Backup indexes: only available for S3 and EBS. Every recovery point is indexed so it can search later.
Scan recovery points with GuardDuty for malware: only for S3, EC2 and EBS.
Advance settings like backup your ACLs and object tags when you are backing up S3 resources.

Assigning resources

When we create the plan we have the option to assign resources. To our daily backup we are going to start backing up S3 buckets. So, after creating the plan on the console we will see the following screen:

something

One resource assignment will contain one entry, so is it’s own entity. After the name we can select the role with the required permission we need, otherwise we can use one created by the service itself. And we can start with the resource selection. We can just select all the resources supported available on the account or we can select specific ones. In this case we select all the buckets on the account. Now is when things gets interesting. In many cases, we do not want to backup all S3 because they are not work to backup, for instance, temporary data, deployment assets that are sort live or other data for maintaining the account. So, in the next option we can select tags and conditions for its values that if that only when the condition met the S3 bucket is bucket. In AWS, the use of the tags is really important, so when you building your applications remember to add a tagging strategy to it. If you do not tag your resources from start, think about how to autotag them later. The good thing of tagging is that do not create infrastructure drifts, so you can use AWS Config or one custom autotagging solution even with resources that have been provisioned on stacks with cloudformation.

something

Create the resource assignments per supported services it gives the opportunity to the platform to make sure for instance to backup the supported services at this moment by the platform or not add resources that your platform never going to utilize.

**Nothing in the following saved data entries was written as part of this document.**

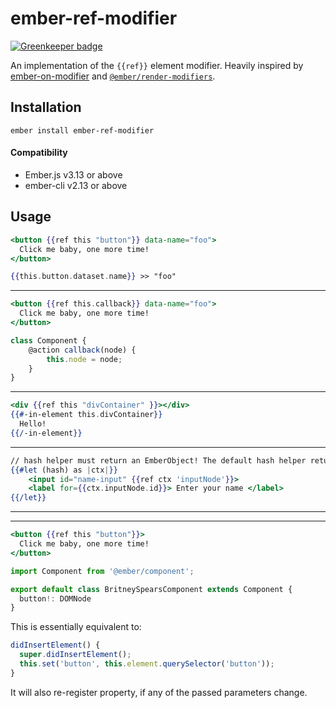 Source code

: # ember-ref-modifier

[![Greenkeeper badge](https://badges.greenkeeper.io/lifeart/ember-ref-modifier.svg)](https://greenkeeper.io/)

An implementation of the `{{ref}}` element modifier. 
Heavily inspired by [ember-on-modifier](https://github.com/buschtoens/ember-on-modifier) and  [`@ember/render-modifiers`](https://github.com/emberjs/ember-render-modifiers).

## Installation

```
ember install ember-ref-modifier
```

#### Compatibility

- Ember.js v3.13 or above
- ember-cli v2.13 or above

## Usage

```hbs
<button {{ref this "button"}} data-name="foo">
  Click me baby, one more time!
</button>

{{this.button.dataset.name}} >> "foo"
```

--------------------------

```hbs
<button {{ref this.callback}} data-name="foo">
  Click me baby, one more time!
</button>
```

```js
class Component {
	@action callback(node) {
		this.node = node;
	}
}

```

------------------------

```hbs
<div {{ref this "divContainer" }}></div>
{{#-in-element this.divContainer}}
  Hello!
{{/-in-element}}
```
------------------------


```hbs
// hash helper must return an EmberObject! The default hash helper returns a pojo.
{{#let (hash) as |ctx|}}
	<input id="name-input" {{ref ctx 'inputNode'}}>
	<label for={{ctx.inputNode.id}}> Enter your name </label>
{{/let}}
```


------------------------

------

```hbs
<button {{ref this "button"}}>
  Click me baby, one more time!
</button>
```

```ts
import Component from '@ember/component';

export default class BritneySpearsComponent extends Component {
  button!: DOMNode
}
```


This is essentially equivalent to:

```ts
didInsertElement() {
  super.didInsertElement();
  this.set('button', this.element.querySelector('button'));
}
```

It will also re-register property, if any of the passed parameters change.

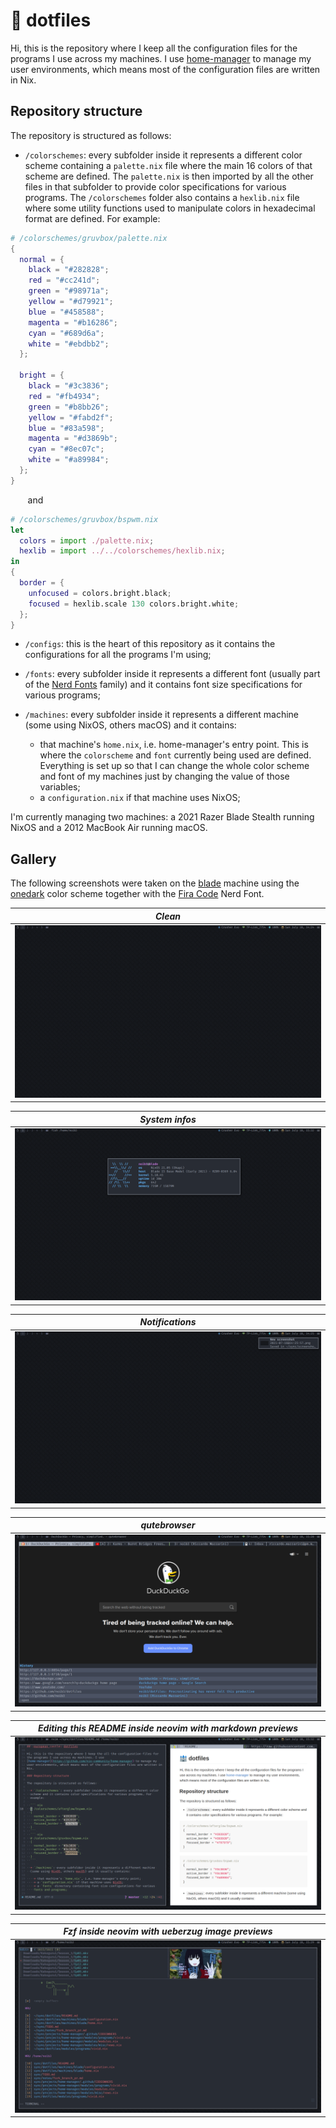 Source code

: # :european_castle: dotfiles

Hi, this is the repository where I keep all the configuration files for the
programs I use across my machines. I use
[home-manager](https://github.com/nix-community/home-manager) to manage my user
environments, which means most of the configuration files are written in Nix.

## Repository structure

The repository is structured as follows:

  * `/colorschemes`: every subfolder inside it represents a different color
  scheme containing a `palette.nix` file where the main 16 colors of
  that scheme are defined. The `palette.nix` is then imported by all the other
  files in that subfolder to provide color specifications for various programs.
  The `/colorschemes` folder also contains a `hexlib.nix` file where some
  utility functions used to manipulate colors in hexadecimal format are
  defined.
  For example:

  ``` nix
  # /colorschemes/gruvbox/palette.nix
  {
    normal = {
      black = "#282828";
      red = "#cc241d";
      green = "#98971a";
      yellow = "#d79921";
      blue = "#458588";
      magenta = "#b16286";
      cyan = "#689d6a";
      white = "#ebdbb2";
    };

    bright = {
      black = "#3c3836";
      red = "#fb4934";
      green = "#b8bb26";
      yellow = "#fabd2f";
      blue = "#83a598";
      magenta = "#d3869b";
      cyan = "#8ec07c";
      white = "#a89984";
    };
  }
  ```
  &nbsp;&nbsp;&nbsp;&nbsp;&nbsp;&nbsp; and
  ``` nix
  # /colorschemes/gruvbox/bspwm.nix
  let
    colors = import ./palette.nix;
    hexlib = import ../../colorschemes/hexlib.nix;
  in
  {
    border = {
      unfocused = colors.bright.black;
      focused = hexlib.scale 130 colors.bright.white;
    };
  }
  ```

  * `/configs`: this is the heart of this repository as it contains the
  configurations for all the programs I'm using;

  * `/fonts`: every subfolder inside it represents a different font (usually
  part of the [Nerd Fonts](https://github.com/ryanoasis/nerd-fonts) family) and
  it contains font size specifications for various programs;

  * `/machines`: every subfolder inside it represents a different machine
  (some using NixOS, others macOS) and it contains:

    * that machine's `home.nix`, i.e. home-manager's entry point. This is where
    the `colorscheme` and `font` currently being used are defined. Everything
    is set up so that I can change the whole color scheme and font of my
    machines just by changing the value of those variables;
    * a `configuration.nix` if that machine uses NixOS;

  I'm currently managing two machines: a 2021 Razer Blade Stealth running NixOS
  and a 2012 MacBook Air running macOS.

## Gallery

The following screenshots were taken on the
[blade](https://github.com/noib3/dotfiles/blob/master/machines/blade) machine
using the
[onedark](https://github.com/noib3/dotfiles/blob/master/colorschemes/onedark)
color scheme together with the [Fira
Code](https://github.com/noib3/dotfiles/blob/master/fonts/fira-code)
Nerd Font.

| *Clean* |
| :--: |
| ![clean](./machines/blade/screenshots/clean.png) |

| *System infos* |
| :--: |
| ![sysinfos](./machines/blade/screenshots/sysinfos.png) |

| *Notifications* |
| :--: |
| ![notifications](./machines/blade/screenshots/notifications.png) |

| *qutebrowser* |
| :--: |
| ![qutebrowser](./machines/blade/screenshots/qutebrowser.png) |

| *Editing this README inside neovim with markdown previews* |
| :--: |
| ![qutebrowser](./machines/blade/screenshots/markdown-preview.png) |

| *Fzf inside neovim with ueberzug image previews* |
| :--: |
| ![qutebrowser](./machines/blade/screenshots/neovim-fzf-image-previews.png) |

Backup jobs and backups reports.

When our backup plans are execute, the service will generate a job per backup plan configuration we defined. If we follow the example that we created above, a backup job will be created for our S3 resources. We can see the executions on the AWS Backups → Job and after the Job is finished we can check the status of all the jobs on the AWS Backups → Dashboard → Jobs Dashboard. If we want to automate the monitoring of the backup jobs, for instance to be alerted when a backup job failed, then we can rely on Amazon EventBridge for that.